La règle d'attribution des noms de domaine (premier arrivé, premier servi) aurait donc pour conséquence de priver le propriétaire de la marque de la possibilité d'utiliser celle-ci pour créer son propre site.
De même, on peut s'interroger sur les moyens de défense du propriétaire d'une marque qui voit celle-ci utilisée à titre de nom de domaine pour des produits et services différents.
Si, dans cette situation, l'action en contrefaçon n'est pas recevable (absence d'identité de produits ou de services), le propriétaire de la marque dispose de différents moyens de défense.

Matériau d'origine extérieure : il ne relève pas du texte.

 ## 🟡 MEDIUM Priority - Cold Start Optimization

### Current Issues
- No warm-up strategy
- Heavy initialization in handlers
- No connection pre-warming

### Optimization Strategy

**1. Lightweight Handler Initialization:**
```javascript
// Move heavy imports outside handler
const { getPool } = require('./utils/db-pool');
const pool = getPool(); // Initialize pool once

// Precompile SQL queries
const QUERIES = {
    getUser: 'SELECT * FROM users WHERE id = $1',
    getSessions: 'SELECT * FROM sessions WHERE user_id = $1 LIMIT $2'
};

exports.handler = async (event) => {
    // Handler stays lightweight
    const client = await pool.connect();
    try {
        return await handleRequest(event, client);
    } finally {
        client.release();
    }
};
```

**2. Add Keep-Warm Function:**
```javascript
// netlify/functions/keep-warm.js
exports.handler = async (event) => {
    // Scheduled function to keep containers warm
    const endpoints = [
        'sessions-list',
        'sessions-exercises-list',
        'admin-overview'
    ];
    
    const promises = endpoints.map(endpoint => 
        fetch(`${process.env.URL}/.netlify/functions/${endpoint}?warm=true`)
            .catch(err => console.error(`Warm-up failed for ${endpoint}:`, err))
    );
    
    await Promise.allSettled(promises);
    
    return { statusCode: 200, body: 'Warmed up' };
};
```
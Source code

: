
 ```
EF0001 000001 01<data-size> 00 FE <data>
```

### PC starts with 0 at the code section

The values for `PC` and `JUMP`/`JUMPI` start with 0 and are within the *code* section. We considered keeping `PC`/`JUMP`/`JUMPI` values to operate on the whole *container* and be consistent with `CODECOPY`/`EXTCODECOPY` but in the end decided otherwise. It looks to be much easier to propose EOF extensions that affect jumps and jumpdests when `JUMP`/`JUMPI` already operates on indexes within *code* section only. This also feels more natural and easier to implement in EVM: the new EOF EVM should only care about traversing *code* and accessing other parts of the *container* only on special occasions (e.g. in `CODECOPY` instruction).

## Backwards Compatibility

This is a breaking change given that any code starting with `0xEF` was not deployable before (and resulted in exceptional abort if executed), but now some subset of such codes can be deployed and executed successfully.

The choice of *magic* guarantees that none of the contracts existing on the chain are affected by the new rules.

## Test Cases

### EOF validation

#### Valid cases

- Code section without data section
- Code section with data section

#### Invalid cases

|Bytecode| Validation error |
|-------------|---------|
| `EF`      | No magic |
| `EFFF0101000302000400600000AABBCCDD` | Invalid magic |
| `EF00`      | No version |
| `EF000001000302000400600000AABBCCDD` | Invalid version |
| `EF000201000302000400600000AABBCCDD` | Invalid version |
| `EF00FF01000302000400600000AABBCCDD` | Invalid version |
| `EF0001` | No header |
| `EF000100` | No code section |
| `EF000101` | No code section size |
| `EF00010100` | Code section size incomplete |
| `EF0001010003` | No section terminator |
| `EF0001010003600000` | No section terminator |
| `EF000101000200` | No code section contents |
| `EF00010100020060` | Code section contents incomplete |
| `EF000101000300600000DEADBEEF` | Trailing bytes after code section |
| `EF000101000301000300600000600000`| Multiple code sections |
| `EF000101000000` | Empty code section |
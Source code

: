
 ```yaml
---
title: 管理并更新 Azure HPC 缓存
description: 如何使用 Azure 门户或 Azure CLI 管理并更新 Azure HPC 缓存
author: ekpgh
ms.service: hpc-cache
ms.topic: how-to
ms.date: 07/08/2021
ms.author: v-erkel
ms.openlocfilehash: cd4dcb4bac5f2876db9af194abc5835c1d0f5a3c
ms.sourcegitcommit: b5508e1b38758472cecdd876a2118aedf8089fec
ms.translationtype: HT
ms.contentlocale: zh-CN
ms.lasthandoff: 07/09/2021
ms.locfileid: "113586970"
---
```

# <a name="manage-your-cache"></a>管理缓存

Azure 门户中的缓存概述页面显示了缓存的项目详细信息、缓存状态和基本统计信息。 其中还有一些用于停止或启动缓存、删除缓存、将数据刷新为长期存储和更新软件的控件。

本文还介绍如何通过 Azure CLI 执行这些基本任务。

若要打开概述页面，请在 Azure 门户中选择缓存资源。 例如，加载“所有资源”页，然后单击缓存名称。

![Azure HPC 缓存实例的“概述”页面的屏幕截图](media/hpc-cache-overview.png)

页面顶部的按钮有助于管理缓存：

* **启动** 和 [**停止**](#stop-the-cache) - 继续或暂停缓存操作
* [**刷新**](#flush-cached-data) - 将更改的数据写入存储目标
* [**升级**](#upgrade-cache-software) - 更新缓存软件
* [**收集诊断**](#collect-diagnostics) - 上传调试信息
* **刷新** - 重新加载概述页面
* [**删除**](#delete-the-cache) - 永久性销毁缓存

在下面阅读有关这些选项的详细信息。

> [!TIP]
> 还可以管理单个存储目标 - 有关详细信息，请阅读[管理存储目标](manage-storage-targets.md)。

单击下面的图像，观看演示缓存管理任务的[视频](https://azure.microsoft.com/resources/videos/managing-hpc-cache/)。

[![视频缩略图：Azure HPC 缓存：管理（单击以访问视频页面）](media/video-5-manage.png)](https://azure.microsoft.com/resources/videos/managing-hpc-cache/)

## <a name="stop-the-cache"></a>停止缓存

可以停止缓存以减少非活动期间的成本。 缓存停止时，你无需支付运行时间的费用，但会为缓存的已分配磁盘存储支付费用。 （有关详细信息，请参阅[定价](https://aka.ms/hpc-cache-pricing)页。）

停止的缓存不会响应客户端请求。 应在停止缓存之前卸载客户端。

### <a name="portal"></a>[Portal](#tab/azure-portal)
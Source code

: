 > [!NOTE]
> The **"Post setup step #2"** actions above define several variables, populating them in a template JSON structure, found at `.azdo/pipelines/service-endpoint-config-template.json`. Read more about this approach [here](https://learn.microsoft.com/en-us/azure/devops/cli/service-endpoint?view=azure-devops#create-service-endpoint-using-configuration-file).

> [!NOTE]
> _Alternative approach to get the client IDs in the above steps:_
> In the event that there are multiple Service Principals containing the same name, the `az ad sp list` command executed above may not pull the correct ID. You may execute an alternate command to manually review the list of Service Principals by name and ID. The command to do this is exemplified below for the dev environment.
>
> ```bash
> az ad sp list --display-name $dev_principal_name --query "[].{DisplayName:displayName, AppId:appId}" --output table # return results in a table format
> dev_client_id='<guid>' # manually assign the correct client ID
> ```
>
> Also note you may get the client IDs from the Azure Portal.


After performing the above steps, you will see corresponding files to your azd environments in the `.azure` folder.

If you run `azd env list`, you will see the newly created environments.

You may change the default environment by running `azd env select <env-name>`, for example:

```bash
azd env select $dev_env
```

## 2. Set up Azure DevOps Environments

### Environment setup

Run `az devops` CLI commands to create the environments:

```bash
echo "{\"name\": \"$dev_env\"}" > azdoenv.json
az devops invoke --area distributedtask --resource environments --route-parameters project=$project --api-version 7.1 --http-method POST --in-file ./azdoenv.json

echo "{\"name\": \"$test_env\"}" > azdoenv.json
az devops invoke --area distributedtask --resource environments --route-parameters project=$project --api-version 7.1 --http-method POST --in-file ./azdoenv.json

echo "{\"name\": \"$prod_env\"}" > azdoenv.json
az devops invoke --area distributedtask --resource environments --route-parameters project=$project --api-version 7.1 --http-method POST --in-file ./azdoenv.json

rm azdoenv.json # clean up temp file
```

Lorsqu'il existe un risque de confusion entre la marque et le nom de domaine ou que le choix du nom a un caractère parasitaire ou abusif, le titulaire de la marque peut engager la responsabilité civile du propriétaire du nom de domaine.
Il lui est aussi possible d'agir sur le fondement de la fraude lorsque le choix a été guidé par une intention frauduleuse.
Mais la situation la plus confortable reste celle du propriétaire d'une marque renommée ou notoire. L'article L. 713-5 du Code de la Propriété Intellectuelle lui permet d'agir contre celui qui exploite de façon injustifiée sa marque ou qui lui cause un préjudice.
En pratique, ce sont les marques notoires qui sont utilisées et la preuve du caractère injustifié ou préjudiciable de l'utilisation n'est pas très difficile à rapporter.
II. Le problème du référencement
Ces derniers temps, le conflit entre marque et nom de domaine a trouvé une nouvelle illustration.
Les moteurs de recherche ont développé un système de référencement qui consiste en la vente de mots-clés qui, lorsqu'ils sont entrés par l'internaute, activent l'affichage de certains liens promotionnels de l'annonceur.
Cependant, les propriétaires de marques ont constaté que leurs marques ont ainsi été vendues à des concurrents à titre de mots-clés.
Par conséquent, la saisie par l'internaute de ces marques entraîne l'apparition de liens promotionnels pointant sur le site de concurrents.
Les Tribunaux nationaux ont accepté de sanctionner cette pratique des moteurs de recherche au titre de la contrefaçon. Selon eux, il s'agit sans aucun doute d'un usage illégitime de la marque réprimée par l'article L. 713-2 du CPI.
Il conviendra cependant d'observer les évolutions jurisprudentielles sur ce point car ces décisions interviennent dans le cadre de produits ou de services identiques ou s'agissant d'une marque renommée.